Instructions to follow »
The response should be an exact repetition of all the entries.
⟨
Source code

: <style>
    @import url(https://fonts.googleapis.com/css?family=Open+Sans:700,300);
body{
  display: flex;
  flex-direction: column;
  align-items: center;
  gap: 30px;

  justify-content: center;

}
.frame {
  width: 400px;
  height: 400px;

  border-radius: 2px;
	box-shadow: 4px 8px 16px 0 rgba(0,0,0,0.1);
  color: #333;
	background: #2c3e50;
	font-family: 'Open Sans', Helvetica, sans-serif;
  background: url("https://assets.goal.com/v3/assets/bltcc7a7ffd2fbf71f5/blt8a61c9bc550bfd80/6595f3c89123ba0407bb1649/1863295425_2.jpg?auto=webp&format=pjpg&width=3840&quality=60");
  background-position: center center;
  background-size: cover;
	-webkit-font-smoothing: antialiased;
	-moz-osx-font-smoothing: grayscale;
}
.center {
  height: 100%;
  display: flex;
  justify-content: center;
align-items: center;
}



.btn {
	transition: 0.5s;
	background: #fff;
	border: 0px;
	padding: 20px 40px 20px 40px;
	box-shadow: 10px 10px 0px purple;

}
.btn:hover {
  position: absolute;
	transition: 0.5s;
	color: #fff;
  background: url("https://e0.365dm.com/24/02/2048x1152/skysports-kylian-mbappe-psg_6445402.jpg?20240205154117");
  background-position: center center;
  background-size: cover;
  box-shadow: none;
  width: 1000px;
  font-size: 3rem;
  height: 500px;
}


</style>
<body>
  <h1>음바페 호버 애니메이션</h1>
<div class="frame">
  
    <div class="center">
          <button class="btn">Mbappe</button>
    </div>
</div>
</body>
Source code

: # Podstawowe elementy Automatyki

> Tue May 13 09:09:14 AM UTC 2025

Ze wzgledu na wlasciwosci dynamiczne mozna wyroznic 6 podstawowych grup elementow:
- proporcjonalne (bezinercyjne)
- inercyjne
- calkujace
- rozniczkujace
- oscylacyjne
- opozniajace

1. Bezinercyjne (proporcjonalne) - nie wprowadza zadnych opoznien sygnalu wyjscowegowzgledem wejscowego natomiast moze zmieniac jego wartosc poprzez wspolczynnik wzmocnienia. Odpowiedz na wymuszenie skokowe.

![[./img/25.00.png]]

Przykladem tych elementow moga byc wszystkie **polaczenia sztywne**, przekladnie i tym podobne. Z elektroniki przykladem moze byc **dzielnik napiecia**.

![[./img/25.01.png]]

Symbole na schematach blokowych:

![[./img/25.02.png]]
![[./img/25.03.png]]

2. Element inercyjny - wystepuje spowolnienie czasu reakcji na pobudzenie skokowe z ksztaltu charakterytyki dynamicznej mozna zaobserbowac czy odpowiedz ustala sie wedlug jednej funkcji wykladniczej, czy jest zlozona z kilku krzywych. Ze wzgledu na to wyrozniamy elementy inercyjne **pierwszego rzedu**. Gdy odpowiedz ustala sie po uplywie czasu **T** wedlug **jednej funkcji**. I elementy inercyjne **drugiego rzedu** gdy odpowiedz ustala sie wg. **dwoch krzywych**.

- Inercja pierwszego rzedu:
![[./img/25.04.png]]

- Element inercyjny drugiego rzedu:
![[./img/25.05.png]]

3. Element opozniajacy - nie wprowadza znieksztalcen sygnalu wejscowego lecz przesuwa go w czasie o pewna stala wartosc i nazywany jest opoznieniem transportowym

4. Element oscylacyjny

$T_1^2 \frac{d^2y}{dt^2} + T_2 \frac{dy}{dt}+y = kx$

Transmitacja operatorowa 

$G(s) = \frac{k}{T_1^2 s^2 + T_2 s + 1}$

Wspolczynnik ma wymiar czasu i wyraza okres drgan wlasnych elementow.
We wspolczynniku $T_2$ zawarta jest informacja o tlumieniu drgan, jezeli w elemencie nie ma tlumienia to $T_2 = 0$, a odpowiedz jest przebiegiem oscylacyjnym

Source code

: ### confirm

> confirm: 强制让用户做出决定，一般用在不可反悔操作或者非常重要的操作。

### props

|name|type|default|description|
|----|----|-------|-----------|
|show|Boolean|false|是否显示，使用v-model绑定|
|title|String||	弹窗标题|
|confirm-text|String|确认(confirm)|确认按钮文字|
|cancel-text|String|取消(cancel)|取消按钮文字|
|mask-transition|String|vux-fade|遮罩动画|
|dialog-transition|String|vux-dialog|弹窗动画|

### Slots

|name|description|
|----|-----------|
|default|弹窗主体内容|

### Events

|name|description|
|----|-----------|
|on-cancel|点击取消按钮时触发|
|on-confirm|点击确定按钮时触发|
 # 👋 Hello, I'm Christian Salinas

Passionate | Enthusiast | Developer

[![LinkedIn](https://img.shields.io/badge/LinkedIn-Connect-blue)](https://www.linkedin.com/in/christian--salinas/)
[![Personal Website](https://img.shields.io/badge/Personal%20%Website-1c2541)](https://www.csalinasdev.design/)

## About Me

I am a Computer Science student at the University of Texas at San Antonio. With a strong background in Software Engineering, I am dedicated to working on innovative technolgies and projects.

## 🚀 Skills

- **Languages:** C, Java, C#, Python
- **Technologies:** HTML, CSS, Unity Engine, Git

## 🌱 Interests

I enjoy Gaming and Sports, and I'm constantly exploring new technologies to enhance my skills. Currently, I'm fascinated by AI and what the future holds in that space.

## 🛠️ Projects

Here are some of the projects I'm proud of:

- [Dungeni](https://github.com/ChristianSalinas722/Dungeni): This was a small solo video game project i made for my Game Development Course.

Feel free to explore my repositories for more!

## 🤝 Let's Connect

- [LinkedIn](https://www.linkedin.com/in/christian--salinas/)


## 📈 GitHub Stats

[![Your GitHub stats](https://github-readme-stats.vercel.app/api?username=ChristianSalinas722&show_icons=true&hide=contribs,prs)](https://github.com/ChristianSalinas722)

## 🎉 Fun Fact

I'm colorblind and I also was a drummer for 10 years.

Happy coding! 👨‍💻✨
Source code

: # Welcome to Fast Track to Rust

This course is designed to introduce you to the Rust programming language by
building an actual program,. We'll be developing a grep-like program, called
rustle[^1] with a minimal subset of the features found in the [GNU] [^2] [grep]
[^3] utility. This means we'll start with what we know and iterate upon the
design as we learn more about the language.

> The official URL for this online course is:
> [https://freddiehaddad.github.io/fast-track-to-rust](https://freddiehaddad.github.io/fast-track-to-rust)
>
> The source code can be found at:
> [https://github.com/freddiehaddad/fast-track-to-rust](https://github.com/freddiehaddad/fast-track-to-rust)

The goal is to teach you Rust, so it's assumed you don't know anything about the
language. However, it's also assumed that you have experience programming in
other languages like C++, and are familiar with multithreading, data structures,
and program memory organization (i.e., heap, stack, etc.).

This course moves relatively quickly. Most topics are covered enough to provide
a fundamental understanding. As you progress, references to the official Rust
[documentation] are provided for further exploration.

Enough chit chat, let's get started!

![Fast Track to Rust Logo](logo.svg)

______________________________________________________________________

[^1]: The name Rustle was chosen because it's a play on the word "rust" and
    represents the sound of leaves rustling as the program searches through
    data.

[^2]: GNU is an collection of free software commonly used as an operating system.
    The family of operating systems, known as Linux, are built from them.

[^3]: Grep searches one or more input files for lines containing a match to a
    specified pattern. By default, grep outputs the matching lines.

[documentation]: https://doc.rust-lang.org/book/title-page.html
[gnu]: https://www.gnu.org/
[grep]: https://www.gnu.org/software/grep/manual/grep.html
⟩
Your solution »
Source code

: <style>
    @import url(https://fonts.googleapis.com/css?family=Open+Sans:700,300);
body{
  display: flex;
  flex-direction: column;
  align-items: center;
  gap: 30px;

  justify-content: center;

}
.frame {
  width: 400px;
  height: 400px;

  border-radius: 2px;
	box-shadow: 4px 8px 16px 0 rgba(0,0,0,0.1);
  color: #333;
	background: #2c3e50;
	font-family: 'Open Sans', Helvetica, sans-serif;
  background: url("https://assets.goal.com/v3/assets/bltcc7a7ffd2fbf71f5/blt8a61c9bc550bfd80/6595f3c89123ba0407bb1649/1863295425_2.jpg?auto=webp&format=pjpg&width=3840&quality=60");
  background-position: center center;
  background-size: cover;
	-webkit-font-smoothing: antialiased;
	-moz-osx-font-smoothing: grayscale;
}
.center {
  height: 100%;
  display: flex;
  justify-content: center;
align-items: center;
}



.btn {
	transition: 0.5s;
	background: #fff;
	border: 0px;
	padding: 20px 40px 20px 40px;
	box-shadow: 10px 10px 0px purple;

}
.btn:hover {
  position: absolute;
	transition: 0.5s;
	color: #fff;
  background: url("https://e0.365dm.com/24/02/2048x1152/skysports-kylian-mbappe-psg_6445402.jpg?20240205154117");
  background-position: center center;
  background-size: cover;
  box-shadow: none;
  width: 1000px;
  font-size: 3rem;
  height: 500px;
}


</style>
<body>
  <h1>음바페 호버 애니메이션</h1>
<div class="frame">
  
    <div class="center">
          <button class="btn">Mbappe</button>
    </div>
</div>
</body>
Source code

: # Podstawowe elementy Automatyki

> Tue May 13 09:09:14 AM UTC 2025

Ze wzgledu na wlasciwosci dynamiczne mozna wyroznic 6 podstawowych grup elementow:
- proporcjonalne (bezinercyjne)
- inercyjne
- calkujace
- rozniczkujace
- oscylacyjne
- opozniajace

1. Bezinercyjne (proporcjonalne) - nie wprowadza zadnych opoznien sygnalu wyjscowegowzgledem wejscowego natomiast moze zmieniac jego wartosc poprzez wspolczynnik wzmocnienia. Odpowiedz na wymuszenie skokowe.

![[./img/25.00.png]]

Przykladem tych elementow moga byc wszystkie **polaczenia sztywne**, przekladnie i tym podobne. Z elektroniki przykladem moze byc **dzielnik napiecia**.

![[./img/25.01.png]]

Symbole na schematach blokowych:

![[./img/25.02.png]]
![[./img/25.03.png]]

2. Element inercyjny - wystepuje spowolnienie czasu reakcji na pobudzenie skokowe z ksztaltu charakterytyki dynamicznej mozna zaobserbowac czy odpowiedz ustala sie wedlug jednej funkcji wykladniczej, czy jest zlozona z kilku krzywych. Ze wzgledu na to wyrozniamy elementy inercyjne **pierwszego rzedu**. Gdy odpowiedz ustala sie po uplywie czasu **T** wedlug **jednej funkcji**. I elementy inercyjne **drugiego rzedu** gdy odpowiedz ustala sie wg. **dwoch krzywych**.

- Inercja pierwszego rzedu:
![[./img/25.04.png]]

- Element inercyjny drugiego rzedu:
![[./img/25.05.png]]

3. Element opozniajacy - nie wprowadza znieksztalcen sygnalu wejscowego lecz przesuwa go w czasie o pewna stala wartosc i nazywany jest opoznieniem transportowym

4. Element oscylacyjny

$T_1^2 \frac{d^2y}{dt^2} + T_2 \frac{dy}{dt}+y = kx$

Transmitacja operatorowa 

$G(s) = \frac{k}{T_1^2 s^2 + T_2 s + 1}$

Wspolczynnik ma wymiar czasu i wyraza okres drgan wlasnych elementow.
We wspolczynniku $T_2$ zawarta jest informacja o tlumieniu drgan, jezeli w elemencie nie ma tlumienia to $T_2 = 0$, a odpowiedz jest przebiegiem oscylacyjnym

Source code

: ### confirm

> confirm: 强制让用户做出决定，一般用在不可反悔操作或者非常重要的操作。

### props

|name|type|default|description|
|----|----|-------|-----------|
|show|Boolean|false|是否显示，使用v-model绑定|
|title|String||	弹窗标题|
|confirm-text|String|确认(confirm)|确认按钮文字|
|cancel-text|String|取消(cancel)|取消按钮文字|
|mask-transition|String|vux-fade|遮罩动画|
|dialog-transition|String|vux-dialog|弹窗动画|

### Slots

|name|description|
|----|-----------|
|default|弹窗主体内容|

### Events

|name|description|
|----|-----------|
|on-cancel|点击取消按钮时触发|
|on-confirm|点击确定按钮时触发|
 # 👋 Hello, I'm Christian Salinas

Passionate | Enthusiast | Developer

[![LinkedIn](https://img.shields.io/badge/LinkedIn-Connect-blue)](https://www.linkedin.com/in/christian--salinas/)
[![Personal Website](https://img.shields.io/badge/Personal%20%Website-1c2541)](https://www.csalinasdev.design/)

## About Me

I am a Computer Science student at the University of Texas at San Antonio. With a strong background in Software Engineering, I am dedicated to working on innovative technolgies and projects.

## 🚀 Skills

- **Languages:** C, Java, C#, Python
- **Technologies:** HTML, CSS, Unity Engine, Git

## 🌱 Interests

I enjoy Gaming and Sports, and I'm constantly exploring new technologies to enhance my skills. Currently, I'm fascinated by AI and what the future holds in that space.

## 🛠️ Projects

Here are some of the projects I'm proud of:

- [Dungeni](https://github.com/ChristianSalinas722/Dungeni): This was a small solo video game project i made for my Game Development Course.

Feel free to explore my repositories for more!

## 🤝 Let's Connect

- [LinkedIn](https://www.linkedin.com/in/christian--salinas/)


## 📈 GitHub Stats

[![Your GitHub stats](https://github-readme-stats.vercel.app/api?username=ChristianSalinas722&show_icons=true&hide=contribs,prs)](https://github.com/ChristianSalinas722)

## 🎉 Fun Fact

I'm colorblind and I also was a drummer for 10 years.

Happy coding! 👨‍💻✨
Source code

: # Welcome to Fast Track to Rust

This course is designed to introduce you to the Rust programming language by
building an actual program,. We'll be developing a grep-like program, called
rustle[^1] with a minimal subset of the features found in the [GNU] [^2] [grep]
[^3] utility. This means we'll start with what we know and iterate upon the
design as we learn more about the language.

> The official URL for this online course is:
> [https://freddiehaddad.github.io/fast-track-to-rust](https://freddiehaddad.github.io/fast-track-to-rust)
>
> The source code can be found at:
> [https://github.com/freddiehaddad/fast-track-to-rust](https://github.com/freddiehaddad/fast-track-to-rust)

The goal is to teach you Rust, so it's assumed you don't know anything about the
language. However, it's also assumed that you have experience programming in
other languages like C++, and are familiar with multithreading, data structures,
and program memory organization (i.e., heap, stack, etc.).

This course moves relatively quickly. Most topics are covered enough to provide
a fundamental understanding. As you progress, references to the official Rust
[documentation] are provided for further exploration.

Enough chit chat, let's get started!

![Fast Track to Rust Logo](logo.svg)

______________________________________________________________________

[^1]: The name Rustle was chosen because it's a play on the word "rust" and
    represents the sound of leaves rustling as the program searches through
    data.

[^2]: GNU is an collection of free software commonly used as an operating system.
    The family of operating systems, known as Linux, are built from them.

[^3]: Grep searches one or more input files for lines containing a match to a
    specified pattern. By default, grep outputs the matching lines.

[documentation]: https://doc.rust-lang.org/book/title-page.html
[gnu]: https://www.gnu.org/
[grep]: https://www.gnu.org/software/grep/manual/grep.html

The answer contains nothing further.